● TASK
Copy each line of the data beneath in which the word "samples" appears.

Top of TASK INPUTS

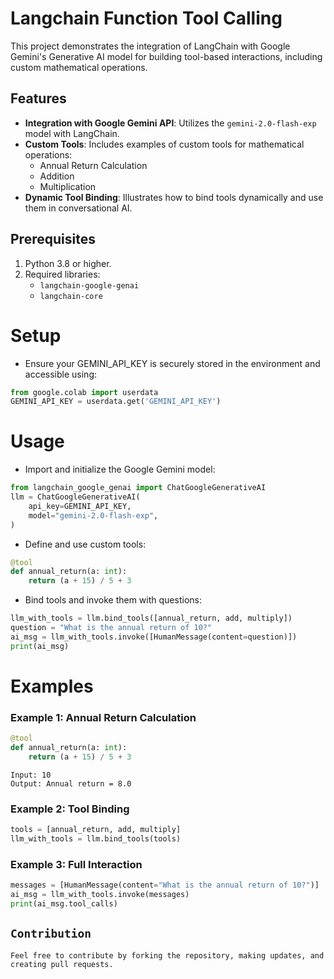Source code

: # Langchain Function Tool Calling

This project demonstrates the integration of LangChain with Google Gemini's Generative AI model for building tool-based interactions, including custom mathematical operations.

## Features

- **Integration with Google Gemini API**: Utilizes the `gemini-2.0-flash-exp` model with LangChain.
- **Custom Tools**: Includes examples of custom tools for mathematical operations:
  - Annual Return Calculation
  - Addition
  - Multiplication
- **Dynamic Tool Binding**: Illustrates how to bind tools dynamically and use them in conversational AI.

## Prerequisites

1. Python 3.8 or higher.
2. Required libraries:
   - `langchain-google-genai`
   - `langchain-core`


# Setup
 + Ensure your GEMINI_API_KEY is securely stored in the environment and accessible using:
```python
from google.colab import userdata
GEMINI_API_KEY = userdata.get('GEMINI_API_KEY')
```
# Usage
 + Import and initialize the Google Gemini model:
```python
from langchain_google_genai import ChatGoogleGenerativeAI
llm = ChatGoogleGenerativeAI(
    api_key=GEMINI_API_KEY,
    model="gemini-2.0-flash-exp",
)
```
+ Define and use custom tools:
```python
@tool
def annual_return(a: int):
    return (a + 15) / 5 + 3
```
+ Bind tools and invoke them with questions:
```python
llm_with_tools = llm.bind_tools([annual_return, add, multiply])
question = "What is the annual return of 10?"
ai_msg = llm_with_tools.invoke([HumanMessage(content=question)])
print(ai_msg)
```
# Examples
### Example 1: Annual Return Calculation
```python
@tool
def annual_return(a: int):
    return (a + 15) / 5 + 3
```
```
Input: 10
Output: Annual return = 8.0
```

### Example 2: Tool Binding
```python
tools = [annual_return, add, multiply]
llm_with_tools = llm.bind_tools(tools)
```

### Example 3: Full Interaction
```python
messages = [HumanMessage(content="What is the annual return of 10?")]
ai_msg = llm_with_tools.invoke(messages)
print(ai_msg.tool_calls)
```
## `Contribution`
`Feel free to contribute by forking the repository, making updates, and creating pull requests.`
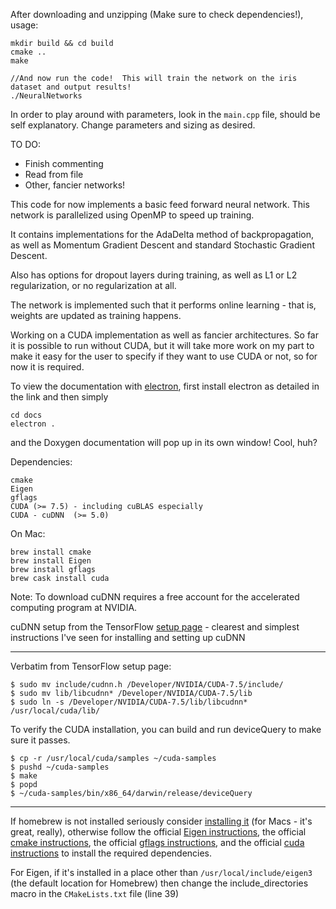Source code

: After downloading and unzipping (Make sure to check dependencies!), usage:

```
mkdir build && cd build
cmake ..
make

//And now run the code!  This will train the network on the iris dataset and output results!
./NeuralNetworks
```

In order to play around with parameters, look in the `main.cpp` file,
should be self explanatory.  Change parameters and sizing as desired.

TO DO:
* Finish commenting
* Read from file
* Other, fancier networks!

This code for now implements a basic feed forward neural network.
This network is parallelized using OpenMP to speed up training.

It contains implementations for the AdaDelta method of backpropagation, as well as 
Momentum Gradient Descent and standard Stochastic Gradient Descent.

Also has options for dropout layers during training, as well as L1 or L2 regularization,
or no regularization at all.

The network is implemented such that it performs online learning - that is, weights are
updated as training happens.

Working on a CUDA implementation as well as fancier architectures.  So far it is possible to run without CUDA, but it will take more work on my part to make it easy for the user to specify if they want to use CUDA or not, so for now it is required.

To view the documentation with [electron](https://github.com/electron/electron/blob/master/docs/tutorial/quick-start.md), first install electron as detailed in the link and then simply
```
cd docs
electron .
```
and the Doxygen documentation will pop up in its own window! Cool, huh?

Dependencies:
```
cmake
Eigen
gflags
CUDA (>= 7.5) - including cuBLAS especially
CUDA - cuDNN  (>= 5.0)
```

On Mac:
```
brew install cmake
brew install Eigen
brew install gflags
brew cask install cuda
```

Note: To download cuDNN requires a free account for the accelerated computing program at NVIDIA.

cuDNN setup from the TensorFlow [setup page](https://www.tensorflow.org/versions/r0.10/get_started/os_setup.html#prepare-environment-for-mac-os-x) - clearest and simplest instructions I've seen for installing and setting up cuDNN

---------------------------------------------------------------------------
Verbatim from TensorFlow setup page:
```
$ sudo mv include/cudnn.h /Developer/NVIDIA/CUDA-7.5/include/
$ sudo mv lib/libcudnn* /Developer/NVIDIA/CUDA-7.5/lib
$ sudo ln -s /Developer/NVIDIA/CUDA-7.5/lib/libcudnn* /usr/local/cuda/lib/
```
To verify the CUDA installation, you can build and run deviceQuery to make sure it passes.
```
$ cp -r /usr/local/cuda/samples ~/cuda-samples
$ pushd ~/cuda-samples
$ make
$ popd
$ ~/cuda-samples/bin/x86_64/darwin/release/deviceQuery
```
---------------------------------------------------------------------------

If homebrew is not installed seriously consider [installing it](http://brew.sh/) (for Macs - it's great, really), otherwise follow the official [Eigen instructions](http://eigen.tuxfamily.org/index.php?title=Main_Page#Download),
the official [cmake instructions](https://cmake.org/install/), the official [gflags instructions](https://gflags.github.io/gflags/), and the official [cuda instructions](https://developer.nvidia.com/cuda-downloads) to install
the required dependencies.
  
For Eigen, if it's installed in a place other than `/usr/local/include/eigen3` (the default location for Homebrew) then change the include_directories macro in the `CMakeLists.txt` file (line 39)
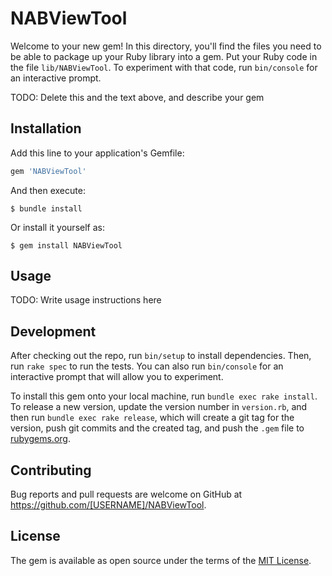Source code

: # NABViewTool

Welcome to your new gem! In this directory, you'll find the files you need to be able to package up your Ruby library into a gem. Put your Ruby code in the file `lib/NABViewTool`. To experiment with that code, run `bin/console` for an interactive prompt.

TODO: Delete this and the text above, and describe your gem

## Installation

Add this line to your application's Gemfile:

```ruby
gem 'NABViewTool'
```

And then execute:

    $ bundle install

Or install it yourself as:

    $ gem install NABViewTool

## Usage

TODO: Write usage instructions here

## Development

After checking out the repo, run `bin/setup` to install dependencies. Then, run `rake spec` to run the tests. You can also run `bin/console` for an interactive prompt that will allow you to experiment.

To install this gem onto your local machine, run `bundle exec rake install`. To release a new version, update the version number in `version.rb`, and then run `bundle exec rake release`, which will create a git tag for the version, push git commits and the created tag, and push the `.gem` file to [rubygems.org](https://rubygems.org).

## Contributing

Bug reports and pull requests are welcome on GitHub at https://github.com/[USERNAME]/NABViewTool.

## License

The gem is available as open source under the terms of the [MIT License](https://opensource.org/licenses/MIT).
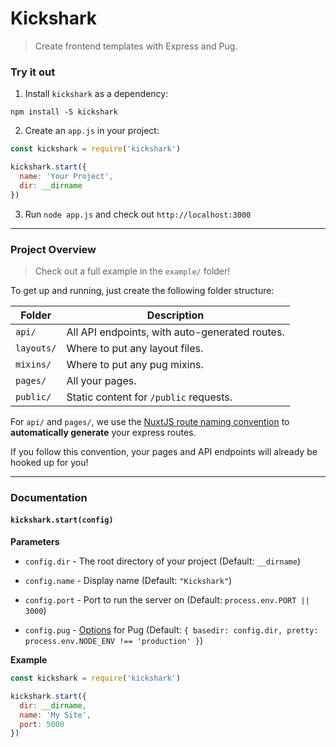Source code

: # Kickshark
> Create frontend templates with Express and Pug.


### Try it out

1. Install `kickshark` as a dependency:

```
npm install -S kickshark
```

2. Create an `app.js` in your project:

```js
const kickshark = require('kickshark')

kickshark.start({
  name: 'Your Project',
  dir: __dirname
})
```

3. Run `node app.js` and check out `http://localhost:3000`

---

### Project Overview
> Check out a full example in the `example/` folder!

To get up and running, just create the following folder structure:

Folder | Description
--- | ---
`api/` | All API endpoints, with auto-generated routes.
`layouts/` | Where to put any layout files.
`mixins/` | Where to put any pug mixins.
`pages/` | All your pages.
`public/` | Static content for `/public` requests.

For `api/` and `pages/`, we use the [NuxtJS route naming convention](https://nuxtjs.org/guide/routing) to __automatically generate__ your express routes.

If you follow this convention, your pages and API endpoints will already be hooked up for you!

---

### Documentation

#### `kickshark.start(config)`

__Parameters__

- `config.dir` - The root directory of your project (Default: `__dirname`)

- `config.name` - Display name (Default: `"Kickshark"`)

- `config.port` - Port to run the server on (Default: `process.env.PORT || 3000`)

- `config.pug` - [Options](https://pugjs.org/api/reference.html#options) for Pug (Default: `{ basedir: config.dir, pretty: process.env.NODE_ENV !== 'production' }`)

__Example__

```js
const kickshark = require('kickshark')

kickshark.start({
  dir: __dirname,
  name: 'My Site',
  port: 5000
})
```
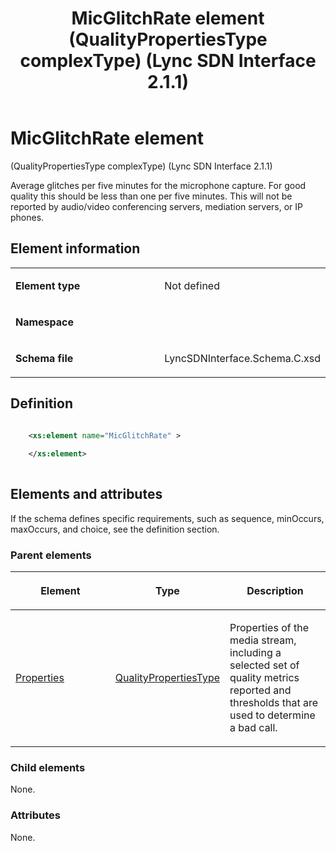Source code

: ﻿---
title: MicGlitchRate element (QualityPropertiesType complexType) (Lync SDN Interface 2.1.1)
TOCTitle: MicGlitchRate element
ms:assetid: 7709cd8c-cb03-119f-eb14-96d93da634d4
ms:mtpsurl: https://msdn.microsoft.com/library/Dn912763(v=office.15)
ms:contentKeyID: 64126933
ms.date: 02/16/2015
mtps_version: v=office.15
dev_langs:
- xml
---

# MicGlitchRate element 

(QualityPropertiesType complexType) (Lync SDN Interface 2.1.1)

Average glitches per five minutes for the microphone capture. For good quality this should be less than one per five minutes. This will not be reported by audio/video conferencing servers, mediation servers, or IP phones.

## Element information

<table>
<colgroup>
<col style="width: 50%" />
<col style="width: 50%" />
</colgroup>
<tbody>
<tr class="odd">
<td><p><strong>Element type</strong></p></td>
<td><p>Not defined</p></td>
</tr>
<tr class="even">
<td><p><strong>Namespace</strong></p></td>
<td><p></p></td>
</tr>
<tr class="odd">
<td><p><strong>Schema file</strong></p></td>
<td><p>LyncSDNInterface.Schema.C.xsd</p></td>
</tr>
</tbody>
</table>


## Definition

```xml

    <xs:element name="MicGlitchRate" >
    
    </xs:element>
  
```

## Elements and attributes

If the schema defines specific requirements, such as sequence, minOccurs, maxOccurs, and choice, see the definition section.

### Parent elements

<table>
<colgroup>
<col style="width: 33%" />
<col style="width: 33%" />
<col style="width: 33%" />
</colgroup>
<thead>
<tr class="header">
<th><p>Element</p></th>
<th><p>Type</p></th>
<th><p>Description</p></th>
</tr>
</thead>
<tbody>
<tr class="odd">
<td><p><a href="properties-element-qualitytype-complextype-lync-sdn-interface-2-1-1.md">Properties</a></p></td>
<td><p><a href="qualitypropertiestype-complextype-lync-sdn-interface-2-1-1.md">QualityPropertiesType</a></p></td>
<td><p>Properties of the media stream, including a selected set of quality metrics reported and thresholds that are used to determine a bad call.</p></td>
</tr>
</tbody>
</table>


### Child elements

None.

### Attributes

None.

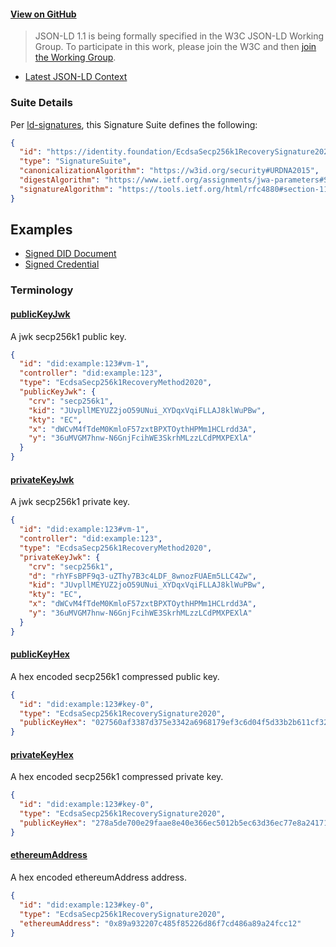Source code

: #### [View on GitHub](https://github.com/decentralized-identity/EcdsaSecp256k1RecoverySignature2020)

> JSON-LD 1.1 is being formally specified in the W3C JSON-LD Working Group. To participate in this work, please join the W3C and then [join the Working Group](https://www.w3.org/2018/json-ld-wg/).

- [Latest JSON-LD Context](https://identity.foundation/EcdsaSecp256k1RecoverySignature2020/lds-ecdsa-secp256k1-recovery2020-0.0.jsonld)

### Suite Details

Per [ld-signatures](https://w3c-ccg.github.io/ld-signatures/#signature-suites), this Signature Suite defines the following:

```json
{
  "id": "https://identity.foundation/EcdsaSecp256k1RecoverySignature2020#EcdsaSecp256k1RecoverySignature2020",
  "type": "SignatureSuite",
  "canonicalizationAlgorithm": "https://w3id.org/security#URDNA2015",
  "digestAlgorithm": "https://www.ietf.org/assignments/jwa-parameters#SHA256",
  "signatureAlgorithm": "https://tools.ietf.org/html/rfc4880#section-11.4"
}
```

## Examples

- [Signed DID Document](https://identity.foundation/EcdsaSecp256k1RecoverySignature2020/docs/unlockedDID.json)
- [Signed Credential](https://identity.foundation/EcdsaSecp256k1RecoverySignature2020/docs/verifiableCredential.json)

### Terminology

<h4 id="publicKeyJwk"><a href="#publicKeyJwk">publicKeyJwk</a></h4>

A jwk secp256k1 public key.

```json
{
  "id": "did:example:123#vm-1",
  "controller": "did:example:123",
  "type": "EcdsaSecp256k1RecoveryMethod2020",
  "publicKeyJwk": {
    "crv": "secp256k1",
    "kid": "JUvpllMEYUZ2joO59UNui_XYDqxVqiFLLAJ8klWuPBw",
    "kty": "EC",
    "x": "dWCvM4fTdeM0KmloF57zxtBPXTOythHPMm1HCLrdd3A",
    "y": "36uMVGM7hnw-N6GnjFcihWE3SkrhMLzzLCdPMXPEXlA"
  }
}
```

<h4 id="privateKeyJwk"><a href="#privateKeyJwk">privateKeyJwk</a></h4>

A jwk secp256k1 private key.

```json
{
  "id": "did:example:123#vm-1",
  "controller": "did:example:123",
  "type": "EcdsaSecp256k1RecoveryMethod2020",
  "privateKeyJwk": {
    "crv": "secp256k1",
    "d": "rhYFsBPF9q3-uZThy7B3c4LDF_8wnozFUAEm5LLC4Zw",
    "kid": "JUvpllMEYUZ2joO59UNui_XYDqxVqiFLLAJ8klWuPBw",
    "kty": "EC",
    "x": "dWCvM4fTdeM0KmloF57zxtBPXTOythHPMm1HCLrdd3A",
    "y": "36uMVGM7hnw-N6GnjFcihWE3SkrhMLzzLCdPMXPEXlA"
  }
}
```

<h4 id="publicKeyHex"><a href="#publicKeyHex">publicKeyHex</a></h4>

A hex encoded secp256k1 compressed public key.

```json
{
  "id": "did:example:123#key-0",
  "type": "EcdsaSecp256k1RecoverySignature2020",
  "publicKeyHex": "027560af3387d375e3342a6968179ef3c6d04f5d33b2b611cf326d4708badd7770"
}
```

<h4 id="privateKeyHex"><a href="#privateKeyHex">privateKeyHex</a></h4>

A hex encoded secp256k1 compressed private key.

```json
{
  "id": "did:example:123#key-0",
  "type": "EcdsaSecp256k1RecoverySignature2020",
  "publicKeyHex": "278a5de700e29faae8e40e366ec5012b5ec63d36ec77e8a2417154cc1d25383f"
}
```

<h4 id="ethereumAddress"><a href="#ethereumAddress">ethereumAddress</a></h4>

A hex encoded ethereumAddress address.

```json
{
  "id": "did:example:123#key-0",
  "type": "EcdsaSecp256k1RecoverySignature2020",
  "ethereumAddress": "0x89a932207c485f85226d86f7cd486a89a24fcc12"
}
```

Bottom of TASK INPUTS

● TASK SOLUTION
$ cp -r /usr/local/cuda/samples ~/cuda-samples
$ pushd ~/cuda-samples
$ ~/cuda-samples/bin/x86_64/darwin/release/deviceQuery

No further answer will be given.